NEWPARK RESOURCES, INC. NON-EMPLOYEE DIRECTOR CASH AWARD AGREEMENT
Exhibit 10.6
NEWPARK RESOURCES, INC.
This Non-Employee Director Cash Award Agreement (the “Agreement”) is made and entered into as of [EFFECTIVE DATE] by and between NEWPARK RESOURCES, INC., a Delaware corporation (the “Company”) and [NAME], (“Director”), with reference to the following facts:
WHEREAS, Director was elected as a Non-Employee Director of the Company at the Annual Meeting of Stockholders of the Company held on [DATE] and the cash award represented by this Agreement was granted to Director on that date (the “Date of Grant”).
NOW, THEREFORE, for valuable consideration, the receipt and sufficiency of which are hereby acknowledged, the Company and the Director agree as follows:
1.Cash Award. The Company hereby grants to the Director an award (the “Cash Award”) of [TOTAL_CASH_GRANTED] on the terms and conditions set forth herein. Subject to the provisions of this Agreement, the Cash Award shall vest and be paid on the earlier of (i) the day prior to the next annual meeting of shareholders of the Company following the Date of Grant and (ii) [DATE OF FIRST ANNIVERSARY OF DATE OF GRANT] (the “Vesting Date”).
2.Vesting and Forfeiture Conditions.
2.1 The Cash Award shall be immediately forfeited by the Director without any payment or other consideration to the Director, and the Director shall have no further rights with respect to the Cash Award in the event of the termination of the Director’s service as a Director of the Board as a result of resignation from the Board of Directors or removal from the Board of Directors by the stockholders of the Company, or in the event of the removal of the Director from the Board of Directors for reasons described in Paragraph 4 below.
2.2 Unless otherwise determined by the Committee, upon the voluntary termination prior to the Vesting Date of the directorship of the Director who has served as a director of the Company for at least 60 consecutive months, the Cash Award shall not be forfeited but shall instead vest upon such voluntary termination.
3.Taxes. The Director will be responsible for any federal, state, local or foreign tax obligations with respect to the vesting of the Cash Award.
4.Misconduct of Director.
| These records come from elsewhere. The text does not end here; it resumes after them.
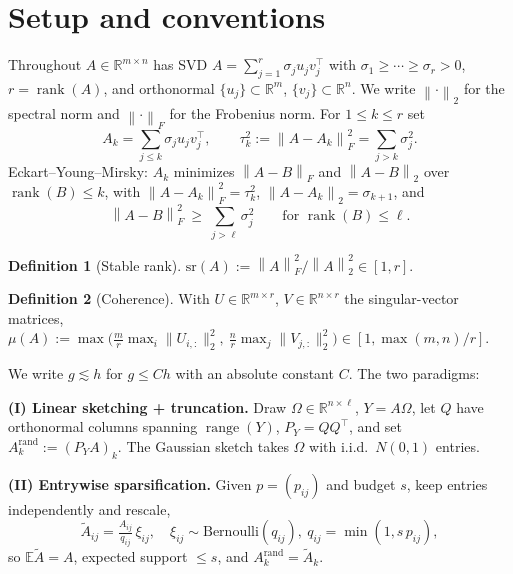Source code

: \documentclass{amsart}
\theoremstyle{definition}
\newtheorem{definition}{Definition}
\DeclareMathOperator{\rank}{rank}
\DeclareMathOperator{\range}{range}
\newcommand{\R}{\mathbb{R}}
\newcommand{\Frob}[1]{\left\lVert #1\right\rVert_F}
\newcommand{\Op}[1]{\left\lVert #1\right\rVert_2}
\newcommand{\Atil}{\widetilde{A}}
\newcommand{\E}{\mathbb{E}}
\begin{document}
\section{Setup and conventions}\label{sec:setup}

Throughout $A\in\R^{m\times n}$ has SVD $A=\sum_{j=1}^{r}\sigma_j u_j v_j^{\top}$
with $\sigma_1\ge\cdots\ge\sigma_r>0$, $r=\rank(A)$, and orthonormal
$\{u_j\}\subset\R^m$, $\{v_j\}\subset\R^n$. We write $\Op{\cdot}$ for the
spectral norm and $\Frob{\cdot}$ for the Frobenius norm. For $1\le k\le r$ set
\begin{equation}\label{eq:partition}
A_k=\sum_{j\le k}\sigma_j u_j v_j^\top,\qquad
\tau_k^2:=\Frob{A-A_k}^2=\sum_{j>k}\sigma_j^2 .
\end{equation}
Eckart--Young--Mirsky: $A_k$ minimizes $\Frob{A-B}$ and $\Op{A-B}$ over
$\rank(B)\le k$, with $\Frob{A-A_k}^2=\tau_k^2$, $\Op{A-A_k}=\sigma_{k+1}$, and
\begin{equation}\label{eq:EY}
\Frob{A-B}^2\ \ge\ \sum_{j>\ell}\sigma_j^2\qquad\text{for }\rank(B)\le\ell.
\end{equation}

\begin{definition}[Stable rank]\label{def:srank}
$\mathrm{sr}(A):=\Frob{A}^2/\Op{A}^2\in[1,r]$.
\end{definition}
\begin{definition}[Coherence]\label{def:coh}
With $U\in\R^{m\times r}$, $V\in\R^{n\times r}$ the singular-vector matrices,
$\mu(A):=\max\big(\tfrac{m}{r}\max_i\|U_{i,:}\|_2^2,\
\tfrac{n}{r}\max_j\|V_{j,:}\|_2^2\big)\in[1,\max(m,n)/r]$.
\end{definition}

We write $g\lesssim h$ for $g\le Ch$ with an absolute constant $C$. The two
paradigms:

\smallskip
\noindent\textbf{(I) Linear sketching + truncation.} Draw
$\Omega\in\R^{n\times\ell}$, $Y=A\Omega$, let $Q$ have orthonormal columns
spanning $\range(Y)$, $P_Y=QQ^\top$, and set $A_k^{\mathrm{rand}}:=(P_YA)_k$.
The Gaussian sketch takes $\Omega$ with i.i.d.\ $N(0,1)$ entries.

\smallskip
\noindent\textbf{(II) Entrywise sparsification.} Given $p=(p_{ij})$ and budget
$s$, keep entries independently and rescale,
\begin{equation}\label{eq:entrywise}
\Atil_{ij}=\tfrac{A_{ij}}{q_{ij}}\,\xi_{ij},\quad
\xi_{ij}\sim\mathrm{Bernoulli}(q_{ij}),\ q_{ij}=\min(1,s\,p_{ij}),
\end{equation}
so $\E\Atil=A$, expected support $\le s$, and $A_k^{\mathrm{rand}}=\Atil_k$.
\end{document}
Notwithstanding any other provision of this Agreement, this Cash Award shall automatically terminate as of the date Director’s directorship is terminated, if such directorship is terminated on account of any act of fraud, embezzlement, misappropriation or conversion of assets or opportunities of the Company, or if Director takes any other action materially inimical to the best interests of the Company, as determined by the Committee in its sole and absolute discretion.
5.Section 409A. The Cash Award is intended either to be exempt from or to comply with Section 409A of the Internal Revenue Code of 1986, as amended (the “Code”) and shall be construed, interpreted and administered in accordance with such intent. If any provision of these awards contravenes any regulations or Department of Treasury guidance promulgated under Section 409A of the Code or could cause an award made hereunder to be subject to the interest and penalties under Section 409A of the Code, such provision of the applicable award shall be modified to maintain, to the maximum extent practicable, the original intent of the applicable provision without violating provisions of Section 409A of the Code.
6.Miscellaneous.
6.1 Nothing in this Agreement shall confer upon the Director any right to be retained on, or nominated for reelection to, the Company’s Board or to otherwise provide service to the Company or interfere in any way with the right of the Company to terminate the Director’s Board membership or other service at any time.
6.2 This Agreement shall be construed in accordance with and governed by the laws of the State of Delaware.
7.Notices. Any notice to be given under the terms of this Agreement shall be addressed to the Company in care of its Corporate Secretary at 0000 Xxxxxxxx Xxxxxxxxx, Xxxxx 000, Xxx Xxxxxxxxx, Xxxxx 00000, and any notice to be given to Director shall be addressed to Director at Director’s address appearing on the records of the Company, or at such other address or addresses as either party may hereafter designate in writing to the other. Any such notice shall be deemed duly given when enclosed in a properly sealed envelope, addressed as herein required and deposited, postage prepaid, in a post office or branch post office regularly maintained by the United States Government.
8.No Guarantee of Tax Consequences. The Company makes no commitment or guarantee to the Director or any person claiming through or on behalf of such individual that any federal, state, local or other tax treatment will (or will not) apply or be available to any person under this Agreement or with respect to the Cash Award granted hereunder and assumes no liability whatsoever for the tax consequences to the Director or any person claiming through or on behalf of such individual.
9.Governing Law. This Agreement shall be construed in accordance with, and governed by, the laws of the State of Delaware.